1. Oversimplification of Complex Issues: Referring to complex and multifaceted challenges like climate change and disaster risk reduction as “hacking” can oversimplify these problems. Such issues require comprehensive, science-based solutions and long-term strategies, and reducing them to the concept of hacking can trivialize their complexity.
2. Ethical Concerns: The term “hacking” is often associated with unauthorized or unethical activities in the context of computer systems and cybersecurity. There is also the ongoing challenge of bias in many systems which could create additional harm to the most vulnerable groups. Using this language to describe efforts to address global challenges may inadvertently convey an unethical or even destructive approach, which is counterproductive to the ethical principles often promoted by “tech for good” advocates.
3. Risk of Unintended Consequences: Hacking implies a quick and potentially disruptive approach to problem-solving. When applied to complex ecological and environmental issues, this approach can lead to unintended consequences. Solutions to climate change and disaster risk reduction require careful consideration of potential side effects and long-term impacts.
4. Public Misunderstanding: The use of “hacking the earth” language may confuse the public and create unrealistic expectations about the speed and ease with which these challenges can be addressed. Climate change and disaster risk reduction require collaborative, scientifically informed, and often gradual approaches.
5. Lack of Respect for Natural Systems: Describing efforts to address climate change and disaster risk reduction as “hacking” may inadvertently convey a sense of control over natural systems that doesn’t exist. This could undermine the importance of respecting the limits and boundaries of the environment.
In my Forbes.com article on a similar topic, I pointed out that technology does not always have to be the latest and most fascinating “thing”. Artificial Intelligence, large language models, GIS, and crowdsourcing can all be great tools in responding to disasters and addressing climate change.

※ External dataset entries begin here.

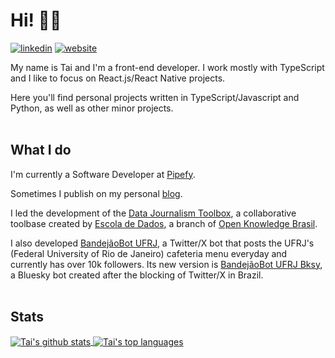 # Hi! 👋🏾 
[![linkedin](https://img.shields.io/badge/LinkedIn-Tai_Porto-blue?style=flat-square)](https://www.linkedin.com/in/taiporto/)
[![website](https://img.shields.io/badge/Website/Portfolio-taiporto.com-green?style=flat-square)](https://taiporto.com/)

My name is Tai and I'm a front-end developer. I work mostly with TypeScript and I like to focus on React.js/React Native projects.

Here you'll find personal projects written in TypeScript/Javascript and Python, as well as other minor projects.
<br />
<br />

## What I do

I'm currently a Software Developer at [Pipefy](https://www.pipefy.com/).

Sometimes I publish on my personal [blog](https://moonk23.hashnode.dev/).

I led the development of the [Data Journalism Toolbox](https://github.com/escola-de-dados/toolkit_ddj), a collaborative toolbase created by [Escola de Dados](https://github.com/escola-de-dados), a branch of [Open Knowledge Brasil](https://ok.org.br/sobre/).

I also developed [BandejãoBot UFRJ](https://github.com/taiporto/bandejaobot-ufrj), a Twitter/X bot that posts the UFRJ's (Federal University of Rio de Janeiro) cafeteria menu everyday and currently has over 10k followers. Its new version is [BandejãoBot UFRJ Bksy](https://github.com/taiporto/bandejaobot-ufrj-bsky), a Bluesky bot created after the blocking of Twitter/X in Brazil.
<br />
<br />

## Stats
 <a href="https://github.com/anuraghazra/github-readme-stats">
 <img src="https://github-readme-stats.vercel.app/api?username=taiporto&count_private=true&include_all_commits=true&theme=buefy&hide=issues,contribs&show_icons=true" alt="Tai's github stats" align="center"/>
 </a>
 <a href="https://github.com/anuraghazra/github-readme-stats">
 <img src="https://github-readme-stats.vercel.app/api/top-langs/?username=taiporto&layout=compact&hide=c%23&theme=buefy" alt="Tai's top languages" align="center"/>
 </a>

<br />
<br />
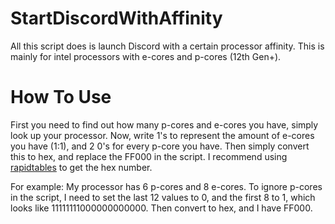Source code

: # StartDiscordWithAffinity
All this script does is launch Discord with a certain processor affinity.
This is mainly for intel processors with e-cores and p-cores (12th Gen+).

# How To Use
First you need to find out how many p-cores and e-cores you have, simply look up your processor. Now, write 1's to represent the amount of e-cores you have (1:1), and 2 0's for every p-core you have.
Then simply convert this to hex, and replace the FF000 in the script.
I recommend using [rapidtables](https://www.rapidtables.com/convert/number/binary-to-hex.html) to get the hex number.

For example: My processor has 6 p-cores and 8 e-cores. To ignore p-cores in the script, I need to set the last 12 values to 0, and the first 8 to 1, which looks like 11111111000000000000. Then convert to hex, and I have FF000.
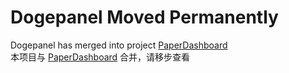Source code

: # Dogepanel Moved Permanently

Dogepanel has merged into project [PaperDashboard](https://github.com/PaperDashboard/)  
本项目与 [PaperDashboard](https://github.com/PaperDashboard/) 合并，请移步查看  
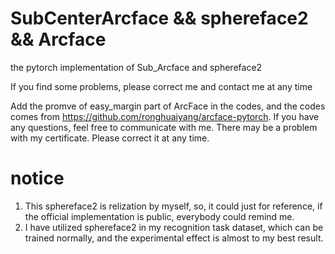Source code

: # SubCenterArcface  && sphereface2  && Arcface
the pytorch implementation of Sub_Arcface and sphereface2

If you find some problems, please correct me and contact me at any time

Add the promve of easy_margin part of ArcFace in the codes, and the codes comes from https://github.com/ronghuaiyang/arcface-pytorch. If you have any questions, feel free to communicate with me. There may be a problem with my certificate. Please correct it at any time.

# notice
1. This sphereface2 is relization by myself, so, it could just for reference, if the official implementation is public, everybody could remind me.
2. I have utilized sphereface2 in my recognition task dataset, which can be trained normally, and the experimental effect is almost to my best result.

The same can be true for cleaning ditches and water management systems or making sure a community’s Internet and communication infrastructure is up to date, as we do at The Undivide Project. That way, those impacted by the solution or “hack” if you will, have an opportunity to receive and analyze information and solutions for themselves. In short, climate action does need to happen quickly. It also has to happen deliberately and with a sense of reality, respect and empathy.